Saved entries
= = = =

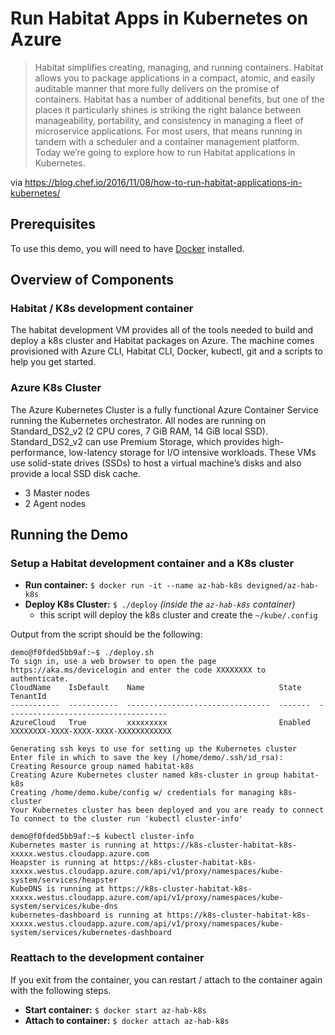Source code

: # Run Habitat Apps in Kubernetes on Azure

> Habitat simplifies creating, managing, and running containers. Habitat allows you to 
package applications in a compact, atomic, and easily auditable manner that more fully 
delivers on the promise of containers. Habitat has a number of additional benefits, 
but one of the places it particularly shines is striking the right balance between 
manageability, portability, and consistency in managing a fleet of microservice 
applications. For most users, that means running in tandem with a scheduler and a 
container management platform. Today we’re going to explore how to run Habitat 
applications in Kubernetes.

via https://blog.chef.io/2016/11/08/how-to-run-habitat-applications-in-kubernetes/

## Prerequisites
To use this demo, you will need to have [Docker](https://docs.docker.com/engine/installation/) installed.

## Overview of Components

### Habitat / K8s development container
The habitat development VM provides all of the tools needed to build and deploy a k8s cluster and
Habitat packages on Azure. The machine comes provisioned with Azure CLI, Habitat CLI, Docker, 
kubectl, git and a scripts to help you get started.

### Azure K8s Cluster
The Azure Kubernetes Cluster is a fully functional Azure Container Service running the
Kubernetes orchestrator. All nodes are running on Standard_DS2_v2 (2 CPU cores, 7 GiB RAM, 14 GiB local SSD). 
Standard_DS2_v2 can use Premium Storage, which provides high-performance, low-latency storage for I/O intensive 
workloads. These VMs use solid-state drives (SSDs) to host a virtual machine’s disks and also provide a local 
SSD disk cache.
- 3 Master nodes
- 2 Agent nodes

## Running the Demo

### Setup a Habitat development container and a K8s cluster
- **Run container:** `$ docker run -it --name az-hab-k8s devigned/az-hab-k8s`
- **Deploy K8s Cluster:** `$ ./deploy` *(inside the `az-hab-k8s` container)*
  - this script will deploy the k8s cluster and create the `~/kube/.config`
  
Output from the script should be the following:
```
demo@f0fded5bb9af:~$ ./deploy.sh
To sign in, use a web browser to open the page https://aka.ms/devicelogin and enter the code XXXXXXXX to authenticate.
CloudName    IsDefault    Name                              State    TenantId
-----------  -----------  --------------------------------  -------  ------------------------------------
AzureCloud   True         xxxxxxxxx                         Enabled  XXXXXXXX-XXXX-XXXX-XXXX-XXXXXXXXXXXX

Generating ssh keys to use for setting up the Kubernetes cluster
Enter file in which to save the key (/home/demo/.ssh/id_rsa):
Creating Resource group named habitat-k8s
Creating Azure Kubernetes cluster named k8s-cluster in group habitat-k8s
Creating /home/demo.kube/config w/ credentials for managing k8s-cluster
Your Kubernetes cluster has been deployed and you are ready to connect
To connect to the cluster run 'kubectl cluster-info'

demo@f0fded5bb9af:~$ kubectl cluster-info
Kubernetes master is running at https://k8s-cluster-habitat-k8s-xxxxx.westus.cloudapp.azure.com
Heapster is running at https://k8s-cluster-habitat-k8s-xxxxx.westus.cloudapp.azure.com/api/v1/proxy/namespaces/kube-system/services/heapster
KubeDNS is running at https://k8s-cluster-habitat-k8s-xxxxx.westus.cloudapp.azure.com/api/v1/proxy/namespaces/kube-system/services/kube-dns
kubernetes-dashboard is running at https://k8s-cluster-habitat-k8s-xxxxx.westus.cloudapp.azure.com/api/v1/proxy/namespaces/kube-system/services/kubernetes-dashboard
```

### Reattach to the development container
If you exit from the container, you can restart / attach to the container again with the following steps.
- **Start container:** `$ docker start az-hab-k8s`
- **Attach to container:** `$ docker attach az-hab-k8s`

= = = =

ASSIGNED TASK:
Output all the records above exactly, but without their images.

RESPONSE AREA:
Source code

: # Run Habitat Apps in Kubernetes on Azure

> Habitat simplifies creating, managing, and running containers. Habitat allows you to 
package applications in a compact, atomic, and easily auditable manner that more fully 
delivers on the promise of containers. Habitat has a number of additional benefits, 
but one of the places it particularly shines is striking the right balance between 
manageability, portability, and consistency in managing a fleet of microservice 
applications. For most users, that means running in tandem with a scheduler and a 
container management platform. Today we’re going to explore how to run Habitat 
applications in Kubernetes.

via https://blog.chef.io/2016/11/08/how-to-run-habitat-applications-in-kubernetes/

## Prerequisites
To use this demo, you will need to have [Docker](https://docs.docker.com/engine/installation/) installed.

## Overview of Components

### Habitat / K8s development container
The habitat development VM provides all of the tools needed to build and deploy a k8s cluster and
Habitat packages on Azure. The machine comes provisioned with Azure CLI, Habitat CLI, Docker, 
kubectl, git and a scripts to help you get started.

### Azure K8s Cluster
The Azure Kubernetes Cluster is a fully functional Azure Container Service running the
Kubernetes orchestrator. All nodes are running on Standard_DS2_v2 (2 CPU cores, 7 GiB RAM, 14 GiB local SSD). 
Standard_DS2_v2 can use Premium Storage, which provides high-performance, low-latency storage for I/O intensive 
workloads. These VMs use solid-state drives (SSDs) to host a virtual machine’s disks and also provide a local 
SSD disk cache.
- 3 Master nodes
- 2 Agent nodes

## Running the Demo

### Setup a Habitat development container and a K8s cluster
- **Run container:** `$ docker run -it --name az-hab-k8s devigned/az-hab-k8s`
- **Deploy K8s Cluster:** `$ ./deploy` *(inside the `az-hab-k8s` container)*
  - this script will deploy the k8s cluster and create the `~/kube/.config`
  
Output from the script should be the following:
```
demo@f0fded5bb9af:~$ ./deploy.sh
To sign in, use a web browser to open the page https://aka.ms/devicelogin and enter the code XXXXXXXX to authenticate.
CloudName    IsDefault    Name                              State    TenantId
-----------  -----------  --------------------------------  -------  ------------------------------------
AzureCloud   True         xxxxxxxxx                         Enabled  XXXXXXXX-XXXX-XXXX-XXXX-XXXXXXXXXXXX

Generating ssh keys to use for setting up the Kubernetes cluster
Enter file in which to save the key (/home/demo/.ssh/id_rsa):
Creating Resource group named habitat-k8s
Creating Azure Kubernetes cluster named k8s-cluster in group habitat-k8s
Creating /home/demo.kube/config w/ credentials for managing k8s-cluster
Your Kubernetes cluster has been deployed and you are ready to connect
To connect to the cluster run 'kubectl cluster-info'

demo@f0fded5bb9af:~$ kubectl cluster-info
Kubernetes master is running at https://k8s-cluster-habitat-k8s-xxxxx.westus.cloudapp.azure.com
Heapster is running at https://k8s-cluster-habitat-k8s-xxxxx.westus.cloudapp.azure.com/api/v1/proxy/namespaces/kube-system/services/heapster
KubeDNS is running at https://k8s-cluster-habitat-k8s-xxxxx.westus.cloudapp.azure.com/api/v1/proxy/namespaces/kube-system/services/kube-dns
kubernetes-dashboard is running at https://k8s-cluster-habitat-k8s-xxxxx.westus.cloudapp.azure.com/api/v1/proxy/namespaces/kube-system/services/kubernetes-dashboard
```

### Reattach to the development container
If you exit from the container, you can restart / attach to the container again with the following steps.
- **Start container:** `$ docker start az-hab-k8s`
- **Attach to container:** `$ docker attach az-hab-k8s`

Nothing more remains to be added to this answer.